Give the humble cocktail napkin doodle some thought, and you’ll probably come, as we did, to a few unexpected and illuminating insights. For one thing, we believe the kind of conceptual breakthrough of which we speak is not caused by the quality (or quantity) of the beverages being consumed in the native habitat of the cocktail napkin, the neighborhood saloon. Not entirely.
Nor do you get that proverbial whack upside the head because of the out-of-office, no-telephone peace and quiet of those same watering holes. Not entirely.
Instead, we believe there’s something’s intrinsically valuable in the medium itself: the act of creating doodle layouts on cocktail napkins is necessarily an exercise in visual and verbal economy. Think about it: a felt-tip pen on a tissue surface forces you to keep your ideas and images simple, to use a single dominant visual, to stress a single selling proposition, to find the minimum number of perfect words to ignite the idea.

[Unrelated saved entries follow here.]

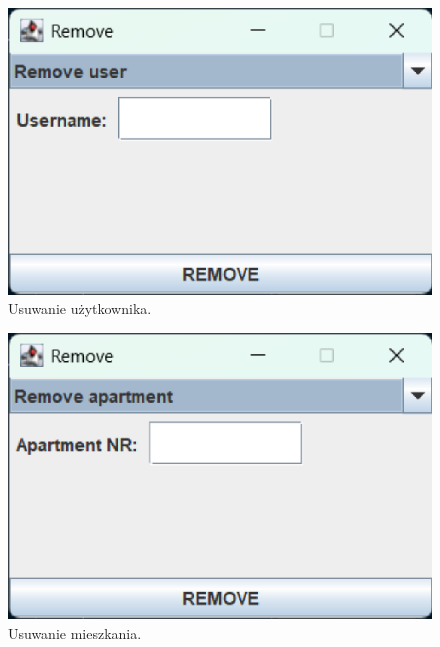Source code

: \begin{figure}[H]
    \centering
    \includegraphics[width=\textwidth,height=0.15\textheight,keepaspectratio]{figures/app-images/Remove/remove-user.eps}
    \caption{Usuwanie użytkownika.\label{fig15}}
\end{figure}

\begin{figure}[H]
    \centering
    \includegraphics[width=\textwidth,height=0.15\textheight,keepaspectratio]{figures/app-images/Remove/remove-apartment.eps}
    \caption{Usuwanie mieszkania.\label{fig16}}
\end{figure}

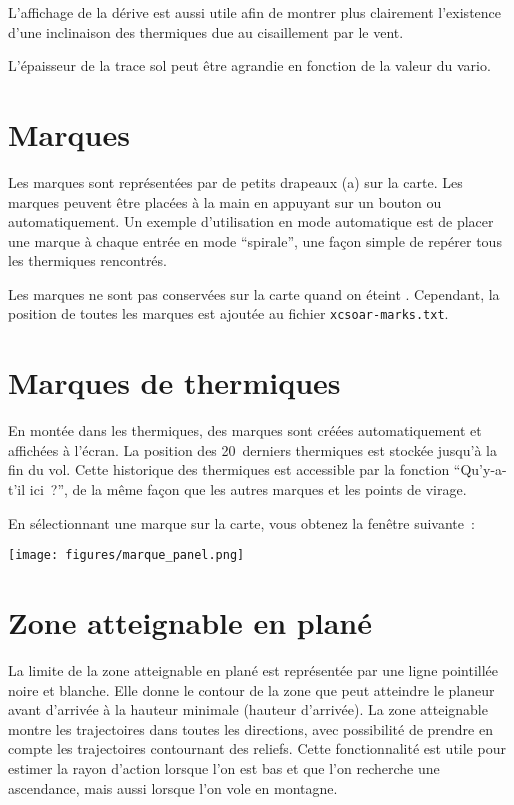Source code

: L'affichage de la dérive est aussi utile afin de montrer plus clairement
l'existence d'une inclinaison des thermiques due au cisaillement par le vent.

L'épaisseur de la trace sol peut être agrandie en fonction de la valeur du vario.


\section{Marques}\label{sec:markers}

Les marques sont représentées par de petits drapeaux (a) sur la carte. Les marques peuvent être 
placées à la main en appuyant sur un bouton ou automatiquement. Un exemple d'utilisation
en mode automatique est de placer une marque à chaque entrée en mode ``spirale'', 
une façon simple de repérer tous les thermiques rencontrés.

Les marques ne sont pas conservées sur la carte quand on éteint \xc.
Cependant, la position de toutes les marques est ajoutée au fichier \verb|xcsoar-marks.txt|.

\section{Marques de thermiques}

En montée dans les thermiques, des marques sont créées automatiquement et
affichées à l'écran. La position des 20~derniers thermiques est
stockée jusqu'à la fin du vol. 
Cette historique des thermiques est accessible par la
fonction ``Qu'y-a-t'il ici~?'', de la même façon que les autres marques et les points de virage.

En sélectionnant une marque sur la carte, vous obtenez la fenêtre suivante~:
\begin{center}
\texttt{[image: figures/marque\_panel.png]}
\end{center}

\section{Zone atteignable en plané}\label{sec:reach}

La limite de la zone atteignable en plané est représentée par
une ligne pointillée noire et blanche. Elle donne le contour de la zone
que peut atteindre le planeur avant d’arrivée à la hauteur minimale (hauteur d'arrivée).
La zone atteignable montre les trajectoires dans toutes les directions, avec possibilité de prendre en compte les trajectoires contournant
des reliefs. Cette fonctionnalité est utile pour estimer la rayon d'action
lorsque l'on est bas et que l'on recherche une ascendance, mais aussi lorsque l'on vole
en montagne.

With cocktail-napkin layouts, you can’t rely on body copy to rescue a weak headline. You can’t fall back on production values to shore up a limp strategy. There’s no color. No frenzied quick cuts. No killer soundtrack. No bimbos in bikinis. No Joe Pytka. No dazzling animated effects. There is, in short, nowhere to hide.

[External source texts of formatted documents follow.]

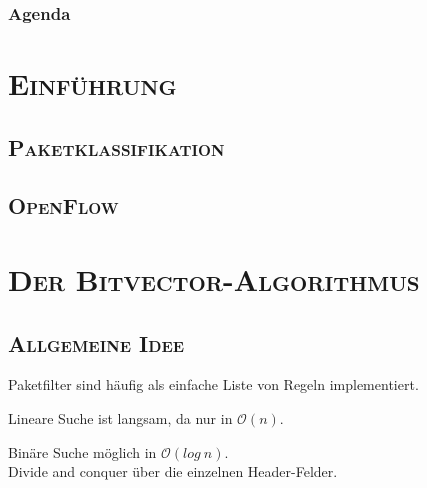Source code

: \documentclass[xcolor=x11names,compress]{beamer}
\renewcommand{\(}{\begin{columns}}
\renewcommand{\)}{\end{columns}}
\newcommand{\<}[1]{\begin{column}{#1}}
\renewcommand{\>}{\end{column}}
\begin{document}

\begin{frame}
  \frametitle{Agenda}
  \tableofcontents
\end{frame}

\section{\scshape Einführung}
\subsection{\scshape Paketklassifikation}
\begin{frame}
  \frametitle{\insertsubsection}
  
\end{frame}
\subsection{\scshape OpenFlow}
\begin{frame}
  \frametitle{\insertsubsection}
  
\end{frame}

\section{\scshape Der Bitvector-Algorithmus}
\subsection{\scshape Allgemeine Idee}
\begin{frame}
  Paketfilter sind häufig als einfache Liste von Regeln implementiert.\\
  \begin{tcolorbox}[colback=red!5!white,colframe=red!75!black,title=Problem,drop fuzzy shadow]
  Lineare Suche ist langsam, da nur in $\mathcal O(n)$.
  \end{tcolorbox}
  \pause
  \begin{tcolorbox}[colback=green!5!white,colframe=green!75!black,title=Mögliche Lösung,drop fuzzy shadow]
  Binäre Suche möglich in $\mathcal O(log\ n)$.\\
  Divide and conquer über die einzelnen Header-Felder.
  \end{tcolorbox}
  \vspace{\baselineskip}
\end{frame}
\end{document}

This is the flat-out 180-degree opposite of running Illustrator 5.0 with 40 megs of RAM, a cache card and a RISC-chip accelerator: You’re producing nothing less than a naked idea, and it has to be great to survive. Not brilliant enough? Wad it up, call for the barkeep, order two more of the same, please.
That’s why we decided that this was a constructive creative discipline to hold writers and art directors to. After all, if it’s such a great straightjacket to put ourselves in, such a great litmus test for concepts, couldn’t we find a way to make it work in-house as well as it works during Happy Hour with one foot up on a brass rail?

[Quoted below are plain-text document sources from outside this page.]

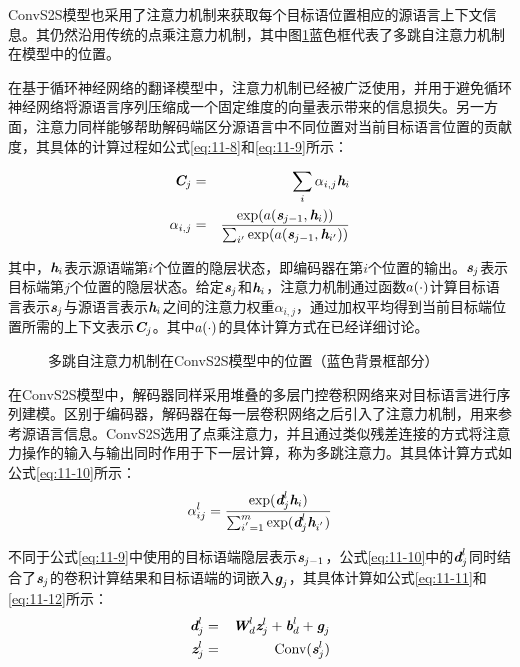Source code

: \parinterval ConvS2S模型也采用了注意力机制来获取每个目标语位置相应的源语言上下文信息。其仍然沿用传统的点乘注意力机制，其中图\ref{fig:11-16}蓝色框代表了多跳自注意力机制在模型中的位置。

\parinterval 在基于循环神经网络的翻译模型中，注意力机制已经被广泛使用，并用于避免循环神经网络将源语言序列压缩成一个固定维度的向量表示带来的信息损失。另一方面，注意力同样能够帮助解码端区分源语言中不同位置对当前目标语言位置的贡献度，其具体的计算过程如公式\eqref{eq:11-8}和\eqref{eq:11-9}所示：

\begin{eqnarray}
\textbf{\em C}_j &=& \sum_i \alpha_{i,j} \textbf{\em h}_i \label{eq:11-8} \\
\alpha_{i,j} &=& \frac{ \textrm{exp}({a} (\textbf{\em s}_{j-1},\textbf{\em h}_i))  }{\sum_{i'} \textrm{exp}( {a} (\textbf{\em s}_{j-1},\textbf{\em h}_{i'}))} \label{eq:11-9}
\end{eqnarray}

\noindent 其中，$\textbf{\em h}_i$表示源语端第$i$个位置的隐层状态，即编码器在第$i$个位置的输出。$\textbf{\em s}_j$表示目标端第$j$个位置的隐层状态。给定$\textbf{\em s}_j$和$\textbf{\em h}_i$，注意力机制通过函数${a}(\cdot)$计算目标语言表示$\textbf{\em s}_j$与源语言表示$\textbf{\em h}_i$之间的注意力权重$\alpha_{i,j}$，通过加权平均得到当前目标端位置所需的上下文表示$\textbf{\em C}_j$。其中${a}(\cdot)$的具体计算方式在{\chapterten}已经详细讨论。

\begin{figure}[htp]
\centering

\caption{多跳自注意力机制在ConvS2S模型中的位置（蓝色背景框部分）}
\label{fig:11-16}
\end{figure}

\parinterval 在ConvS2S模型中，解码器同样采用堆叠的多层门控卷积网络来对目标语言进行序列建模。区别于编码器，解码器在每一层卷积网络之后引入了注意力机制，用来参考源语言信息。ConvS2S选用了点乘注意力，并且通过类似残差连接的方式将注意力操作的输入与输出同时作用于下一层计算，称为多跳注意力。其具体计算方式如公式\eqref{eq:11-10}所示：
\begin{eqnarray}
\alpha_{ij}^l = \frac{ \textrm{exp} (\textbf{\em d}_{j}^l\textbf{\em h}_i) }{\sum_{i^{'}=1}^m \textrm{exp} (\textbf{\em d}_{j}^l\textbf{\em h}_{i^{'}})}
\label{eq:11-10}
\end{eqnarray}

\noindent 不同于公式\eqref{eq:11-9}中使用的目标语端隐层表示$\textbf{\em s}_{j-1}$，公式\eqref{eq:11-10}中的$\textbf{\em d}_{j}^l$同时结合了$\textbf{\em s}_{j}$的卷积计算结果和目标语端的词嵌入$\textbf{\em g}_j$，其具体计算如公式\eqref{eq:11-11}和\eqref{eq:11-12}所示：
\begin{eqnarray}
\textbf{\em d}_{j}^l &=& \textbf{\em W}_{d}^{l} \textbf{\em z}_{j}^{l} + \textbf{\em b}_{d}^{l} + \textbf{\em g}_j \label{eq:11-11} \\
\textbf{\em z}_j^l &=& \textrm{Conv}(\textbf{\em s}_j^l) \label{eq:11-12}
\end{eqnarray}

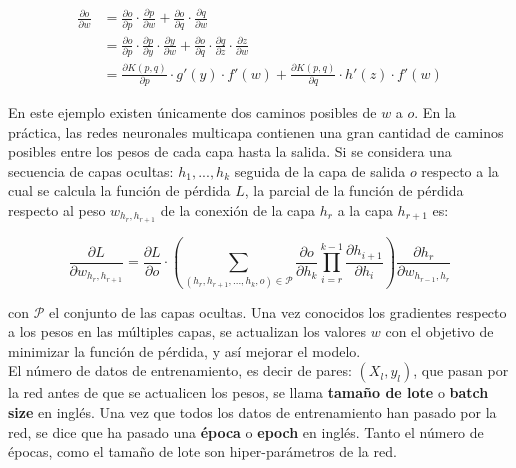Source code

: \begin{align}
  \label{eq:ugly}
\frac{\partial o}{\partial w} &= \frac{\partial o}{\partial p} \cdot \frac{\partial p}{\partial w} +  \frac{\partial o}{\partial q} \cdot \frac{\partial q}{\partial w}  \\ 
                              &=  \frac{\partial o}{\partial p}\cdot\frac{\partial p}{\partial y}\cdot\frac{\partial y}{\partial w} + \frac{\partial o}{\partial q}\cdot \frac{\partial q}{\partial z}\cdot \frac{\partial z}{\partial w}\\
                              &= \frac{\partial K(p,q)}{\partial p}\cdot g'(y)\cdot f'(w) + \frac{\partial K(p,q)}{\partial q}\cdot h'(z)\cdot f'(w)
\end{align}

En este ejemplo existen únicamente dos caminos posibles de $w$ a $o$. En la práctica, las redes neuronales multicapa contienen una gran cantidad de caminos posibles entre los pesos de cada capa hasta la salida. Si se considera una secuencia de capas ocultas: $h_1,...,h_k$ seguida de la capa de salida $o$ respecto a la cual se calcula la función de pérdida $L$, la parcial de la función de pérdida respecto al peso $w_{h_r, h_{r+1}}$ de la conexión de la capa $h_{r}$ a la capa $h_{r+1}$ es: \cite{Nielsen:2018}

\begin{equation}
  \label{eq:partialw}
  \frac{\partial L}{\partial w_{h_r, h_{r+1}}} = \frac{\partial L}{\partial o}\cdot \left( \sum_{(h_r,h_{r+1},...,h_k,o)\in \mathcal{P}}\frac{\partial o}{\partial h_k}\prod_{i=r}^{k-1}\frac{\partial h_{i+1}}{\partial h_i}\right) \frac{\partial h_r}{\partial w_{h_{r-1},h_r}}
\end{equation}

con $\mathcal{P}$ el conjunto de las capas ocultas. Una vez conocidos los gradientes respecto a los pesos en las múltiples capas, se actualizan los valores $w$ con el objetivo de minimizar la función de pérdida, y así mejorar el modelo.\\
El número de datos de entrenamiento, es decir de pares: $(X_l,y_l)$, que pasan por la red antes de que se actualicen los pesos, se llama \textbf{tamaño de lote} o \textbf{batch size} en inglés. Una vez que todos los datos de entrenamiento han pasado por la red, se dice que ha pasado una \textbf{época} o \textbf{epoch} en inglés. Tanto el número de épocas, como el tamaño de lote son hiper-parámetros de la red.


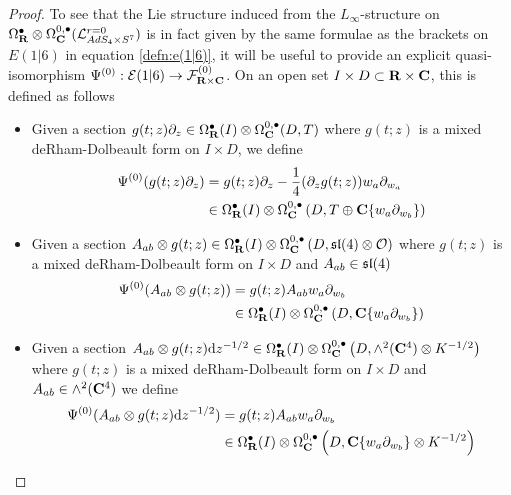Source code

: \documentclass[../main.tex]{subfiles}
\begin{document}
\begin{proof}
To see that the Lie structure induced from the $L_\infty$-structure on $\Omega^\bullet_{\mathbf{R}}\otimes \Omega^{0,\bullet}_{\mathbf{C}} (\mathcal{L}^{r=0}_{AdS_4\times S^7} )$ is in fact given by the same formulae as the brackets on $E(1|6)$ in equation \ref{defn:e(1|6)}, it will be useful to provide an explicit quasi-isomorphism $\Psi^{(0)} : \mathcal{E}(1|6) \to \mathcal{F}^{(0)}_{\mathbf{R}\times \mathbf{C}}$. On an open set $I\times D\subset \mathbf{R}\times \mathbf{C}$, this is defined as follows

\begin{itemize}
\item Given a section $g(t; z) \partial_z \in \Omega^\bullet_{\mathbf{R}} (I)\otimes \Omega^{0,\bullet}_{\mathbf{C}} (D, T)$ where $g(t;z)$ is a mixed deRham-Dolbeault form on $I \times D$, we define
\begin{align*}
\Psi^{(0)} (g(t;z)\partial_z) &= g(t;z)\partial_z - \frac 14 (\partial_z g(t; z)) w_a\partial_{w_a} \\
&\in \Omega^\bullet_{\mathbf{R}} (I) \otimes \Omega^{0,\bullet}_{\mathbf{C}} \left ( D, T \oplus \mathbf{C}\{w_a\partial _{w_b} \} \right )
\end{align*}
\item Given a section $A_{ab} \otimes g(t; z) \in \Omega^\bullet_{\mathbf{R}} (I)\otimes \Omega^{0,\bullet}_{\mathbf{C}} \left (D, \mathfrak{sl}(4)\otimes \mathcal{O} \right )$ where $g(t;z)$ is a mixed deRham-Dolbeault form on $I \times D$ and $A_{ab}\in \mathfrak{sl}(4)$
\begin{align*}
\Psi^{(0)} (A_{ab} \otimes g(t;z)) &= g(t;z)A_{ab}w_a\partial_{w_b} \\
&\in \Omega^\bullet_{\mathbf{R}} (I) \otimes \Omega^{0,\bullet}_{\mathbf{C}} \left ( D, \mathbf{C}\{w_a\partial _{w_b}\} \right )
\end{align*}

\item Given a section $A_{ab} \otimes g(t; z)\mathrm{d} z^{-1/2} \in \Omega^\bullet_{\mathbf{R}} (I)\otimes \Omega^{0,\bullet}_{\mathbf{C}} \left (D, \wedge^2 (\mathbf{C}^4) \otimes K^{-1/2}\right )$
where $g(t;z)$ is a mixed deRham-Dolbeault form on $I\times D$ and $A_{ab} \in \wedge^2 (\mathbf{C}^4)$ we define
\begin{align*}
\Psi^{(0)} (A_{ab} \otimes g(t; z)\mathrm{d} z^{-1/2}) &= g(t;z)  A_{ab} w_a \partial_{w_b} \\
&\in \Omega^\bullet_{\mathbf{R}} (I) \otimes \Omega^{0,\bullet}_{\mathbf{C}} \left ( D, \mathbf{C}\{w_a\partial _{w_b} \}\otimes K^{-1/2} \right )
\end{align*}



\end{itemize}
\end{proof}
\end{document}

So when we opened our agency six years ago, one of our first investments (after the computers) was an industrial-size case of cocktail napkins.
We’ve been using them ever since, for brainstorming sessions, thumbnail layouts, whatever. It’s not that we don’t use our computers to doodle, e.g., ‘I want to see that headline in 12 other typefaces, in front of 12 different color background textures right now.’ But in those early stages of fevered start-from-a-blank-sheet conceptual activity, there’s nothing like nice fat Design markers and a pile of our secret weapons. (Maybe we need Naugahyde booths, a couple of Lone Star neon signs and some Dinah Washington tunes on a jukebox, too, but we haven’t gone that far. Yet.)
It takes 144 cocktail napkins, by the by, the cover our conference table. The number needed to cover a specific marketing problem, we hasten to add, varies. But any end product that begins with this low, low, low-tech approach usually reflects a kind of simplicity. (Uh, perhaps simplemindedness?)
And that, if you think about it, is a pretty valuable creative sensibility for an agency to work toward. Cheers.